The molar mass of N2 is 28 g/mol, so we have:
Number of moles of N2 = mass of N2 / molar mass of N2
= 56 g / 28 g/mol
= 2 moles
The molar mass of H2 is 2 g/mol, so we have:
Number of moles of H2 = mass of H2 / molar mass of H2
= 30 g / 2 g/mol
= 15 moles
Now, we need to compare the ratio of the coefficients of the balanced chemical equation to determine the stoichiometry of the reaction.

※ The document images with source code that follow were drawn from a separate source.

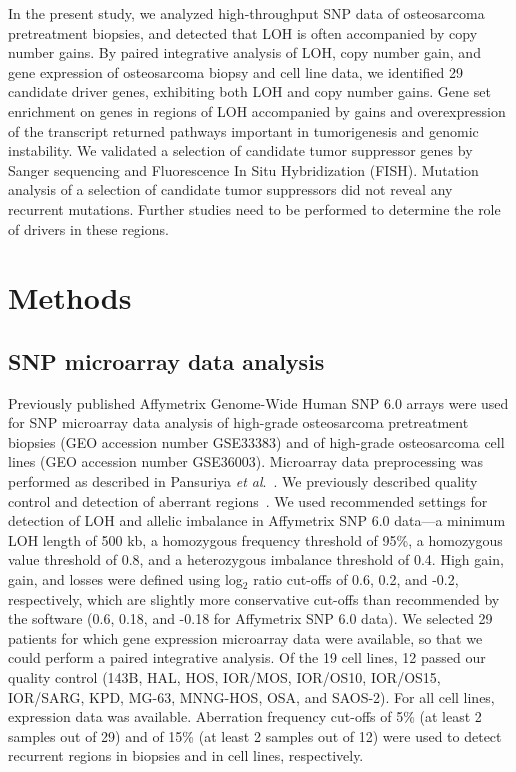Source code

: In the present study, we analyzed high\hyp{}throughput SNP data of osteosarcoma pretreatment biopsies, and detected that LOH is often accompanied by copy number gains. By paired integrative analysis of LOH, copy number gain, and gene expression of osteosarcoma biopsy and cell line data, we identified 29 candidate driver genes, exhibiting both LOH and copy number gains. Gene set enrichment on genes in regions of LOH accompanied by gains and overexpression of the transcript returned pathways important in tumorigenesis and genomic instability. We validated a selection of candidate tumor suppressor genes by Sanger sequencing and Fluorescence In Situ Hybridization (FISH). Mutation analysis of a selection of candidate tumor suppressors did not reveal any recurrent mutations. Further studies need to be performed to determine the role of drivers in these regions.

\section{Methods}\label{methods8}
\subsection{SNP microarray data analysis}
Previously published Affymetrix Genome\hyp{}Wide Human SNP 6.0 arrays were used for SNP microarray data analysis of high\hyp{}grade osteosarcoma pretreatment biopsies (GEO accession number GSE33383) and of high\hyp{}grade osteosarcoma cell lines (GEO accession number GSE36003). Microarray data preprocessing was performed as described in Pansuriya {\it et al}.~\cite{pansuriya2011genome}. We previously described quality control and detection of aberrant regions~\cite{kuijjer2012identification}. We used recommended settings for detection of LOH and allelic imbalance in Affymetrix SNP 6.0 data---a minimum LOH length of 500 kb, a homozygous frequency threshold of 95\%, a homozygous value threshold of 0.8, and a heterozygous imbalance threshold of 0.4. High gain, gain, and losses were defined using log$_2$ ratio cut-offs of 0.6, 0.2, and -0.2, respectively, which are slightly more conservative cut-offs than recommended by the software (0.6, 0.18, and -0.18 for Affymetrix SNP 6.0 data). We selected 29 patients for which gene expression microarray data were available, so that we could perform a paired integrative analysis. Of the 19 cell lines, 12 passed our quality control (143B, HAL, HOS, IOR/MOS, IOR/OS10, IOR/OS15, IOR/SARG, KPD, MG-63, MNNG-HOS, OSA, and SAOS-2). For all cell lines, expression data was available. Aberration frequency cut-offs of 5\% (at least 2 samples out of 29) and of 15\% (at least 2 samples out of 12) were used to detect recurrent regions in biopsies and in cell lines, respectively.

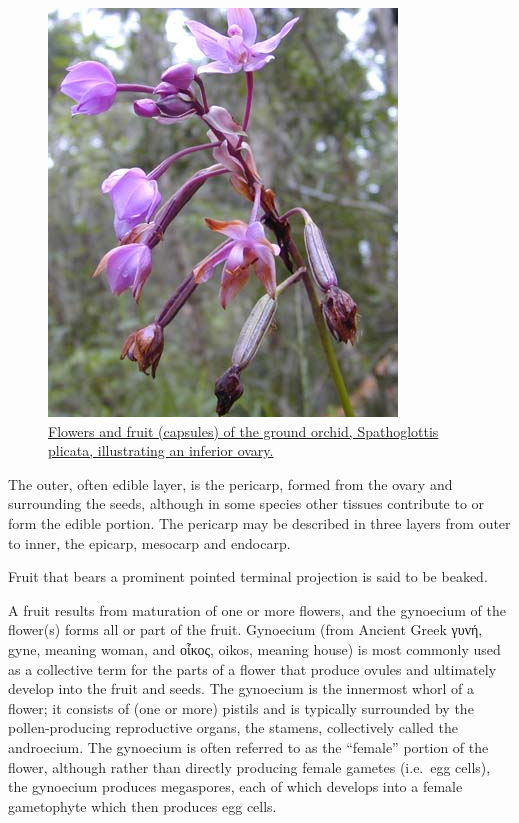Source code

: \begin{figure}

{\centering \includegraphics[width=0.7\linewidth]{./figures/plants/Spathoglottis_flwrs_reduced} 

}

\caption{\href{https://commons.wikimedia.org/wiki/File:Spathoglottis_flwrs_reduced.jpg}{Flowers and fruit (capsules) of the ground orchid, Spathoglottis plicata, illustrating an inferior ovary.}}\label{fig:flowersfruits}
\end{figure}

The outer, often edible layer, is the pericarp, formed from the ovary and surrounding the seeds, although in some species other tissues contribute to or form the edible portion. The pericarp may be described in three layers from outer to inner, the epicarp, mesocarp and endocarp.

Fruit that bears a prominent pointed terminal projection is said to be beaked.

A fruit results from maturation of one or more flowers, and the gynoecium of the flower(s) forms all or part of the fruit. Gynoecium (from Ancient Greek γυνή, gyne, meaning woman, and οἶκος, oikos, meaning house) is most commonly used as a collective term for the parts of a flower that produce ovules and ultimately develop into the fruit and seeds. The gynoecium is the innermost whorl of a flower; it consists of (one or more) pistils and is typically surrounded by the pollen-producing reproductive organs, the stamens, collectively called the androecium. The gynoecium is often referred to as the ``female'' portion of the flower, although rather than directly producing female gametes (i.e.~egg cells), the gynoecium produces megaspores, each of which develops into a female gametophyte which then produces egg cells.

The balanced chemical equation for the reaction is:
N2 + 3H2 → 2NH3
According to the balanced equation, 1 mole of N2 reacts with 3 moles of H2 to form 2 moles of NH3.
The mole ratio of N2 to H2 is 1:3. Therefore, for every 1 mole of N2, we need 3 moles of H2.

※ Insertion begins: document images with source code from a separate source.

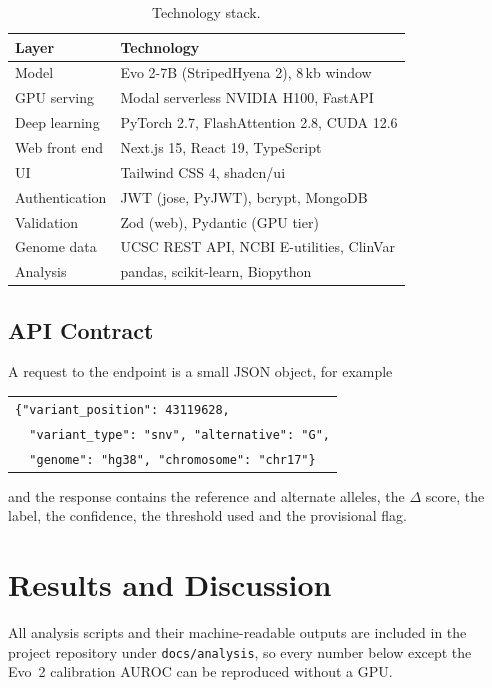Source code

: \documentclass[conference,a4paper]{IEEEtran}
\begin{document}
\begin{table}[!t]
\caption{Technology stack.}
\label{tab:stack}
\centering
\footnotesize
\begin{tabular}{@{}ll@{}}
\toprule
Layer & Technology \\
\midrule
Model & Evo 2-7B (StripedHyena 2), 8\,kb window \\
GPU serving & Modal serverless NVIDIA H100, FastAPI \\
Deep learning & PyTorch 2.7, FlashAttention 2.8, CUDA 12.6 \\
Web front end & Next.js 15, React 19, TypeScript \\
UI & Tailwind CSS 4, shadcn/ui \\
Authentication & JWT (jose, PyJWT), bcrypt, MongoDB \\
Validation & Zod (web), Pydantic (GPU tier) \\
Genome data & UCSC REST API, NCBI E-utilities, ClinVar \\
Analysis & pandas, scikit-learn, Biopython \\
\bottomrule
\end{tabular}
\end{table}

\subsection{API Contract}
A request to the endpoint is a small JSON object, for example
\begin{center}
\footnotesize
\begin{tabular}{@{}l@{}}
\texttt{\{"variant\_position": 43119628,}\\
\texttt{\ \ "variant\_type": "snv", "alternative": "G",}\\
\texttt{\ \ "genome": "hg38", "chromosome": "chr17"\}}
\end{tabular}
\end{center}
and the response contains the reference and alternate alleles, the $\Delta$ score, the label, the confidence, the threshold used and the provisional flag.

\section{Results and Discussion}
\label{sec:results}

All analysis scripts and their machine-readable outputs are included in the project repository under \texttt{docs/analysis}, so every number below except the Evo~2 calibration AUROC can be reproduced without a GPU.
\end{document}
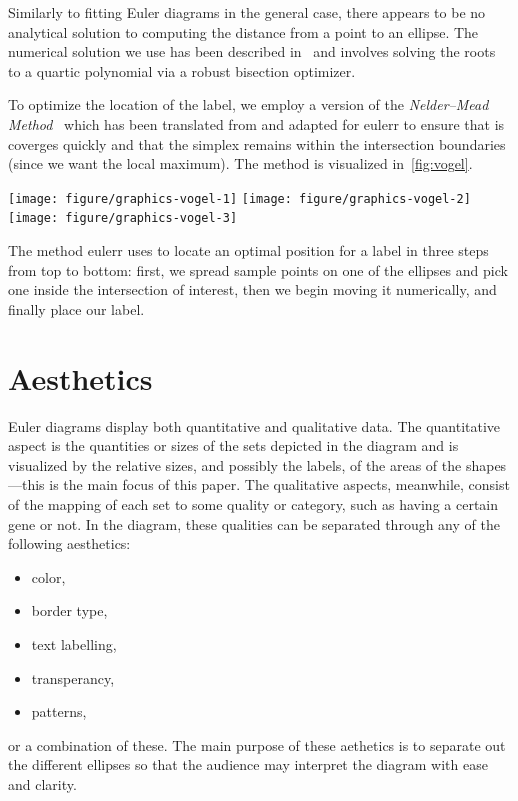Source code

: \documentclass[
  oneside,
  openany,
  numbers=noendperiod,
  parskip=half,
  bibliography=totoc
]{scrbook}\usepackage[]{graphicx}\usepackage{xcolor}
\newenvironment{knitrout}{}{} %
\newcommand{\pkg}[1]{{\fontseries{b}\selectfont #1}}
\begin{document}
Similarly to fitting Euler diagrams in the general case, there appears to be no
analytical solution to computing the distance from a point to an ellipse. The
numerical solution we use has been described in~\citet{Eberly_2016a} and
involves solving the roots to a quartic polynomial via a robust
bisection optimizer.

To optimize the location of the label, we employ a version of the
\emph{Nelder--Mead Method}~\citep{nelder_1965} which has been translated from
\citet{kelley_1999} and adapted for \pkg{eulerr} to ensure that is coverges
quickly and that the simplex remains within the intersection boundaries
(since we want the local maximum). The method is visualized in~\cref{fig:vogel}.
\begin{marginfigure}
\begin{knitrout}\small
{}\color{fgcolor}

{\centering \texttt{[image: figure/graphics-vogel-1]} 
\texttt{[image: figure/graphics-vogel-2]} 
\texttt{[image: figure/graphics-vogel-3]} 

}



\end{knitrout}
\caption{The method eulerr uses to locate an optimal position for a label in
three steps from top to bottom: first, we spread sample points on one of the
ellipses and pick one inside the intersection of interest, then we begin moving
it numerically, and finally place our label.}
\label{fig:vogel}
\end{marginfigure}

\section{Aesthetics}
\label{sec:aesthetics}

Euler diagrams display both quantitative and qualitative data. The quantitative
aspect is the quantities or sizes of the sets depicted in the diagram and is
visualized by the relative sizes, and possibly the labels, of the areas of the
shapes---this is the main focus of this paper. The qualitative aspects,
meanwhile, consist of the mapping of each set to some quality or category, such
as having a certain gene or not. In the diagram, these qualities can be
separated through any of the following aesthetics:
%
\begin{itemize}
\item color,
\item border type,
\item text labelling,
\item transperancy,
\item patterns,
\end{itemize}
%
or a combination of these. The main purpose of these aethetics is to separate
out the different ellipses so that the audience may interpret the diagram with
ease and clarity.
\end{document}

Since we have 2 moles of N2 and 15 moles of H2, we can determine the limiting reactant.
For N2, the ratio of actual moles to stoichiometric moles is:
2 moles / 1 mole = 2
For H2, the ratio of actual moles to stoichiometric moles is:
15 moles / 3 mole = 5
The smaller ratio indicates that N2 is the limiting reactant.
Now, we can calculate the number of moles of NH3 formed using the stoichiometry of the reaction:
From the balanced equation, we know that 2 moles of NH3 are formed for every 1 mole of N2.
Number of moles of NH3 formed = Number of moles of N2 * stoichiometric ratio
= 2 moles * 2
= 4 moles
Therefore, 4 moles of NH3 are formed when 56 g of N2 reacts with 30 g of H2.
To calculate the number of moles of NH3 formed, you need to follow these steps:
Step 1: Convert the mass of N2 and H2 to moles.
The molar mass of N2 (nitrogen gas) is 28 g/mol, so you divide the mass of N2 (56 g) by its molar mass to find the number of moles:
Number of moles of N2 = 56 g / 28 g/mol = 2 mol
The molar mass of H2 (hydrogen gas) is 2 g/mol, so you divide the mass of H2 (30 g) by its molar mass to find the number of moles:
Number of moles of H2 = 30 g / 2 g/mol = 15 mol
Step 2: Determine the ratio of moles of the reactants.
The balanced equation for the reaction tells us that one mole of N2 reacts with three moles of H2 to produce two moles of NH3.
N2 + 3H2 → 2NH3
So, for every 1 mole of N2, we need 3 moles of H2 to fully react.
Step 3: Calculate the number of moles of NH3 formed.
Since the ratio of N2 to NH3 is 1:2, and you have 2 moles of N2, you can multiply the number of moles of N2 by 2 to find the number of moles of NH3 formed:
Number of moles of NH3 = 2 moles of N2 x 2 moles of NH3 / 1 mole of N2 = 4 moles of NH3
Therefore, 4 moles of NH3 are formed when 56g of N2 reacts with 30g of H2.
N2 + 3H2 ==> 2NH3
mols N2 to start = g/molar mass = 56/17 = 3.3
mols NH3 formed if N2 is the limiting reagent = 3.3 x (2 mols NH3/1 mol N2) = 3.3 x 2 = 6.6
mols H2 to start = 30/2 = 15.
mols NH3 formed if H2 is the limiting reagent = 15 x (2 mols NH3/3 mols H2) = 10.
So N2 is the limiting reagent and 6.6 mols NH3 will be formed. Some H2 will be unreacted at the end.